**Exercise requirements**
Nothing but the lines from the first line of the records through the line with "css-variables should be" should be output, exactly as written and free of pictures.

**Data to use**
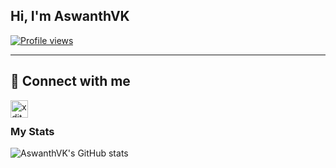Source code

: ## Hi, I'm AswanthVK
[![Profile views](https://komarev.com/ghpvc/?username=AswanthVK&label=Profile%20views)](https://github.com/AswanthVK)

---
## 🔗 Connect with me

<!-- png icons from https://iconscout.com/ -->

<a href="https://telegram.dog/xditya" class="padded"><img align="left" alt="xditya" width="28px" src="./res/telegram.png" /></a>
</br>

### My Stats
![AswanthVK's GitHub stats](https://github-readme-stats.vercel.app/api?username=AswanthVK&show_icons=true&theme=radical)
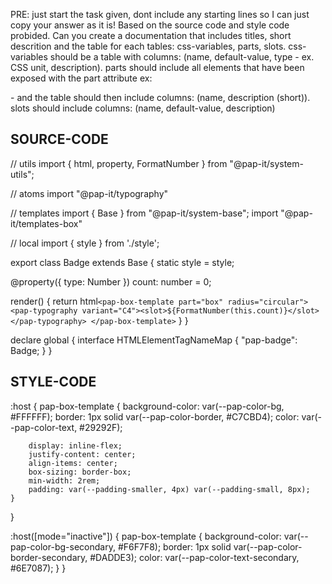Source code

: PRE: just start the task given, dont include any starting lines so I can just copy your answer as it is!
 Based on the source code and style code probided. Can you create a documentation that includes titles, short descrition and the table for each tables: css-variables, parts, slots.
css-variables should be a table with columns: (name, default-value, type - ex. CSS unit, description).
parts should include all elements that have been exposed with the part attribute ex: <p part='foo'> - and the table should then include columns: (name, description (short)).
slots should include columns: (name, default-value, description)

## SOURCE-CODE

// utils
import { html, property, FormatNumber } from "@pap-it/system-utils";

// atoms
import "@pap-it/typography"

// templates
import { Base } from "@pap-it/system-base";
import "@pap-it/templates-box"

// local
import { style } from './style';

export class Badge extends Base {
  static style = style;

  @property({ type: Number }) count: number = 0;

  render() {
    return html`
            <pap-box-template part="box" radius="circular">
                <pap-typography variant="C4"><slot>${FormatNumber(this.count)}</slot></pap-typography>
            </pap-box-template>
        `
  }
}

declare global {
  interface HTMLElementTagNameMap {
    "pap-badge": Badge;
  }
}

## STYLE-CODE

:host {
    pap-box-template {
        background-color: var(--pap-color-bg, #FFFFFF);
        border: 1px solid var(--pap-color-border, #C7CBD4);
        color: var(--pap-color-text, #29292F);

        display: inline-flex;
        justify-content: center;
        align-items: center;
        box-sizing: border-box;
        min-width: 2rem;
        padding: var(--padding-smaller, 4px) var(--padding-small, 8px);
    }
}

:host([mode="inactive"]) {
    pap-box-template {
        background-color: var(--pap-color-bg-secondary, #F6F7F8);
        border: 1px solid var(--pap-color-border-secondary, #DADDE3);
        color: var(--pap-color-text-secondary, #6E7087);
    }
}
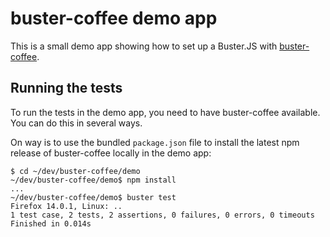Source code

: # buster-coffee demo app

This is a small demo app showing how to set up a Buster.JS with
[buster-coffee](https://github.com/jodal/buster-coffee).


## Running the tests

To run the tests in the demo app, you need to have buster-coffee available. You
can do this in several ways.

On way is to use the bundled `package.json` file to install the latest npm
release of buster-coffee locally in the demo app:

    $ cd ~/dev/buster-coffee/demo
    ~/dev/buster-coffee/demo$ npm install
    ...
    ~/dev/buster-coffee/demo$ buster test
    Firefox 14.0.1, Linux: ..
    1 test case, 2 tests, 2 assertions, 0 failures, 0 errors, 0 timeouts
    Finished in 0.014s
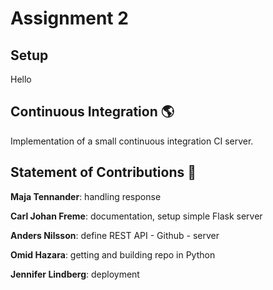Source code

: # Assignment 2

## Setup
Hello

## Continuous Integration :earth_americas:

Implementation of a small continuous integration CI server.

## Statement of Contributions :thought_balloon:

**Maja Tennander**: handling response

**Carl Johan Freme**: documentation, setup simple Flask server

**Anders Nilsson**: define REST API - Github - server

**Omid Hazara**: getting and building repo in Python

**Jennifer Lindberg**: deployment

**Answer section**
Source code

: ## Hi, I'm AswanthVK
[![Profile views](https://komarev.com/ghpvc/?username=AswanthVK&label=Profile%20views)](https://github.com/AswanthVK)

---
## 🔗 Connect with me

<!-- png icons from https://iconscout.com/ -->

<a href="https://telegram.dog/xditya" class="padded"><img align="left" alt="xditya" width="28px" src="./res/telegram.png" /></a>
</br>

### My Stats
![AswanthVK's GitHub stats](https://github-readme-stats.vercel.app/api?username=AswanthVK&show_icons=true&theme=radical)
Source code

: PRE: just start the task given, dont include any starting lines so I can just copy your answer as it is!
 Based on the source code and style code probided. Can you create a documentation that includes titles, short descrition and the table for each tables: css-variables, parts, slots.
css-variables should be a table with columns: (name, default-value, type - ex. CSS unit, description).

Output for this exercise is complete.